Panto returns to Banbury
For those who thought panto season was over, Avocet Theatre Company has a message: “Oh no it isn’t!”
Banbury’s pantomime specialists return next week with their unique and comedic take on Snow White.
After impressing audiences with a multitude of productions such as The Little Mermaid, Jack & the Beanstalk and their Winter Wonderland events, the group is thrilled to be back with their biggest production yet.
The company, made up of local adults and children alike, invites audiences to join them in a land where magic, music and wonder await. Full of high-voltage energy and a host of well-known musical numbers, the show follows Snow White (Amelia Haverson), a princess who lives in the palace under the thumb of her wicked stepmother, Queen Avarice (Ben Coleman).
Snow’s fortunes looks like they are about to change when she meets the dashing Prince Ferdinand (Phoebe Brogden). But her dreams of a happy ending are soon dashed when she finds out her stepmother also her eyes on the young prince.
When the queen finds out from Justice Quill (Jennie Healy) and his scribe Scribbles (Nigel Lyons) that her claim to the throne may be in danger, she sends Slurp the Huntsman (Sam Brittain) to remove Snow’s heart.
Luckily, Fairy Fortune (Louise Nunneley) vows to protect her and places her in the company of seven dwarfs, who have their own score to settle with the evil queen.
With help from her trusted friends – Edna Bucket (Gill Crowther) and Chuckles (Will Healy) - Snow vows to take back the kingdom so that goodness will prevail.

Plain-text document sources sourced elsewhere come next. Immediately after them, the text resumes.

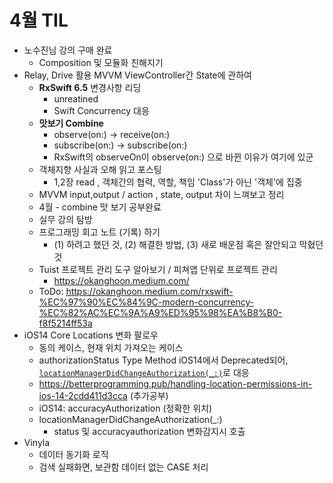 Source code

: # 4월 TIL

* 노수진님 강의 구매 완료
  * Composition 및 모듈화 친해지기
* Relay, Drive 활용 MVVM ViewController간 State에 관하여
  * **RxSwift 6.5** 변경사항 리딩
    * unreatined
    * Swift Concurrency 대응
  * **맛보기 Combine** 
    * observe(on:) -> receive(on:)
    * subscribe(on:) -> subscribe(on:)
    * RxSwift의 observeOn이 observe(on:) 으로 바뀐 이유가 여기에 있군
  * 객체지향 사실과 오해 읽고 포스팅
    * 1,2장 read , 객체간의 협력, 역할, 책임 'Class'가 아닌 '객체'에 집중
  * MVVM input,output / action , state, output 차이 느껴보고 정리
  * 4월 - combine 맛 보기 공부완료
  * 실무 강의 탐방
  * 프로그래밍 회고 노트 (기록) 하기
    * (1) 하려고 했던 것, (2) 해결한 방법, (3) 새로 배운점 혹은 잘안되고 막혔던 것
  * Tuist 프로젝트 관리 도구 알아보기 / 피쳐앱 단위로 프로젝트 관리
    * https://okanghoon.medium.com/
  * ToDo: https://okanghoon.medium.com/rxswift-%EC%97%90%EC%84%9C-modern-concurrency-%EC%82%AC%EC%9A%A9%ED%95%98%EA%B8%B0-f8f5214ff53a
* iOS14 Core Locations 변화 팔로우
  * 동의 케이스, 현재 위치 가져오는 케이스
  * authorizationStatus Type Method iOS14에서 Deprecated되어,  [`locationManagerDidChangeAuthorization(_:)`](https://developer.apple.com/documentation/corelocation/cllocationmanagerdelegate/3563956-locationmanagerdidchangeauthoriz)로 대응
  * https://betterprogramming.pub/handling-location-permissions-in-ios-14-2cdd411d3cca (추가공부)
  * iOS14: accuracyAuthorization (정확한 위치)
  * locationManagerDidChangeAuthorization(_:)
    * status 및 accuracyauthorization 변화감지시 호출
* Vinyla
  * 데이터 동기화 로직
  * 검색 실패화면, 보관함 데이터 없는 CASE 처리

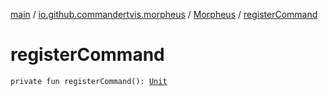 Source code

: [main](../../index.md) / [io.github.commandertvis.morpheus](../index.md) / [Morpheus](index.md) / [registerCommand](./register-command.md)

# registerCommand

`private fun registerCommand(): `[`Unit`](https://kotlinlang.org/api/latest/jvm/stdlib/kotlin/-unit/index.html) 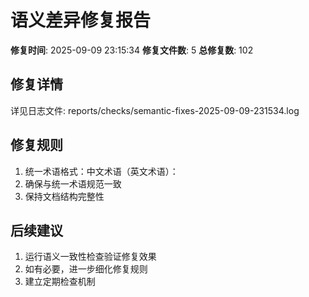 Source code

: ﻿# 语义差异修复报告

**修复时间**: 2025-09-09 23:15:34
**修复文件数**: 5
**总修复数**: 102

## 修复详情

详见日志文件: reports/checks/semantic-fixes-2025-09-09-231534.log

## 修复规则

1. 统一术语格式：中文术语（英文术语）：
2. 确保与统一术语规范一致
3. 保持文档结构完整性

## 后续建议

1. 运行语义一致性检查验证修复效果
2. 如有必要，进一步细化修复规则
3. 建立定期检查机制
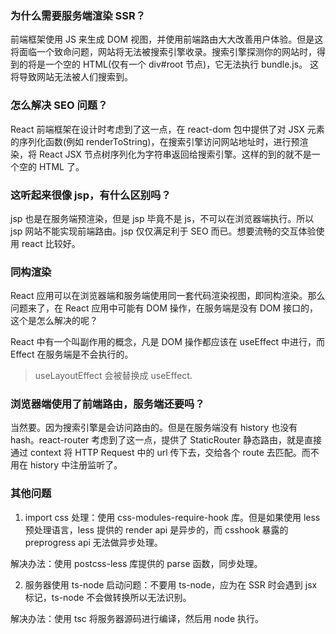 ### 为什么需要服务端渲染 SSR？

前端框架使用 JS 来生成 DOM 视图，并使用前端路由大大改善用户体验。但是这将面临一个致命问题，网站将无法被搜索引擎收录。搜索引擎探测你的网站时，得到的将是一个空的 HTML(仅有一个 div#root 节点)，它无法执行 bundle.js。
这将导致网站无法被人们搜索到。

### 怎么解决 SEO 问题？

React 前端框架在设计时考虑到了这一点，在 react-dom 包中提供了对 JSX 元素的序列化函数(例如 renderToString)，在搜索引擎访问网站地址时，进行预渲染，将 React JSX 节点树序列化为字符串返回给搜索引擎。这样的到的就不是一个空的 HTML 了。

### 这听起来很像 jsp，有什么区别吗？

jsp 也是在服务端预渲染，但是 jsp 毕竟不是 js，不可以在浏览器端执行。所以 jsp 网站不能实现前端路由。jsp 仅仅满足利于 SEO 而已。想要流畅的交互体验使用 react 比较好。

### 同构渲染

React 应用可以在浏览器端和服务端使用同一套代码渲染视图，即同构渲染。那么问题来了，在 React 应用中可能有 DOM 操作，在服务端是没有 DOM 接口的，这个是怎么解决的呢？

React 中有一个叫副作用的概念，凡是 DOM 操作都应该在 useEffect 中进行，而 Effect 在服务端是不会执行的。

> useLayoutEffect 会被替换成 useEffect.

### 浏览器端使用了前端路由，服务端还要吗？

当然要。因为搜索引擎是会访问路由的。但是在服务端没有 history 也没有 hash。react-router 考虑到了这一点，提供了 StaticRouter 静态路由，就是直接通过 context 将 HTTP Request 中的 url 传下去，交给各个 route 去匹配。而不用在 history 中注册监听了。

### 其他问题

1. import css 处理：使用 css-modules-require-hook 库。但是如果使用 less 预处理语言，less 提供的 render api 是异步的，而 csshook 暴露的 preprogress api 无法做异步处理。

解决办法：使用 postcss-less 库提供的 parse 函数，同步处理。

2. 服务器使用 ts-node 启动问题：不要用 ts-node，应为在 SSR 时会遇到 jsx 标记，ts-node 不会做转换所以无法识别。

解决办法：使用 tsc 将服务器源码进行编译，然后用 node 执行。
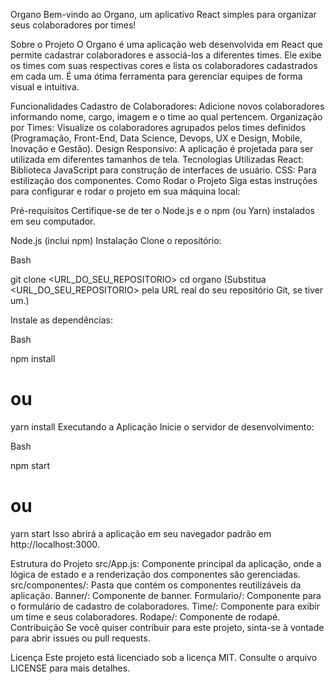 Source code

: Organo
Bem-vindo ao Organo, um aplicativo React simples para organizar seus colaboradores por times!

Sobre o Projeto
O Organo é uma aplicação web desenvolvida em React que permite cadastrar colaboradores e associá-los a diferentes times. Ele exibe os times com suas respectivas cores e lista os colaboradores cadastrados em cada um. É uma ótima ferramenta para gerenciar equipes de forma visual e intuitiva.

Funcionalidades
Cadastro de Colaboradores: Adicione novos colaboradores informando nome, cargo, imagem e o time ao qual pertencem.
Organização por Times: Visualize os colaboradores agrupados pelos times definidos (Programação, Front-End, Data Science, Devops, UX e Design, Mobile, Inovação e Gestão).
Design Responsivo: A aplicação é projetada para ser utilizada em diferentes tamanhos de tela.
Tecnologias Utilizadas
React: Biblioteca JavaScript para construção de interfaces de usuário.
CSS: Para estilização dos componentes.
Como Rodar o Projeto
Siga estas instruções para configurar e rodar o projeto em sua máquina local:

Pré-requisitos
Certifique-se de ter o Node.js e o npm (ou Yarn) instalados em seu computador.

Node.js (inclui npm)
Instalação
Clone o repositório:

Bash

git clone <URL_DO_SEU_REPOSITORIO>
cd organo
(Substitua <URL_DO_SEU_REPOSITORIO> pela URL real do seu repositório Git, se tiver um.)

Instale as dependências:

Bash

npm install
# ou
yarn install
Executando a Aplicação
Inicie o servidor de desenvolvimento:

Bash

npm start
# ou
yarn start
Isso abrirá a aplicação em seu navegador padrão em http://localhost:3000.

Estrutura do Projeto
src/App.js: Componente principal da aplicação, onde a lógica de estado e a renderização dos componentes são gerenciadas.
src/componentes/: Pasta que contém os componentes reutilizáveis da aplicação.
Banner/: Componente de banner.
Formulario/: Componente para o formulário de cadastro de colaboradores.
Time/: Componente para exibir um time e seus colaboradores.
Rodape/: Componente de rodapé.
Contribuição
Se você quiser contribuir para este projeto, sinta-se à vontade para abrir issues ou pull requests.

Licença
Este projeto está licenciado sob a licença MIT. Consulte o arquivo LICENSE para mais detalhes.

Find out whether Snow will defeat Queen Avarice, whether the prince and Snow will finally be together and whether a hapless understudy will be able to pull of the performance of his life when one of the dwarfs is rendered unable to perform.
As well as starring as Queen Avarice, ATC chairman and artistic director Ben Coleman has directed this year’s pantomime. He said: “This is without a doubt one of the most ambitious pantomimes Banbury has ever seen. No expense has been spared and the scale is that of a full musical.”
The group has also continued its mission to keep ticket prices as low as possible. “Theatre is expensive to produce,” said Mr Coleman. “It often costs many thousands of pounds to stage an amateur production but our aim is for theatre to be accessible to all ages. We find it such a shame that some cannot watch shows because they feel excluded by the price.”
Avocet Theatre Company was formed after the death of local pantomime regular Tom Greening, who had originally founded St John’s Drama Group in 2006. The group was closed in his memory and re-formed as Avocet Theatre Company. Since its reinvention, the group has taken on new and varied challenges to offer its members experiences not offered anywhere else in Banbury.
The group has even begun to produce its own web series. Acting Out is a mockumentary, similar to The Office, about a dysfunctional drama group.
Avocet Theatre Company is open to anyone aged eight to 80 and promises to be unlike any other group in the area. “We have lots of big plans to give our members a chance to be part of something truly unique,” said Ben.
Snow White runs at Wykham Theatre, Wykham Park Academy, from Thursday, March 28, to Saturday, March 30, starting at 7.30pm.
Tickets cost £10 for adults and £8 for concessions.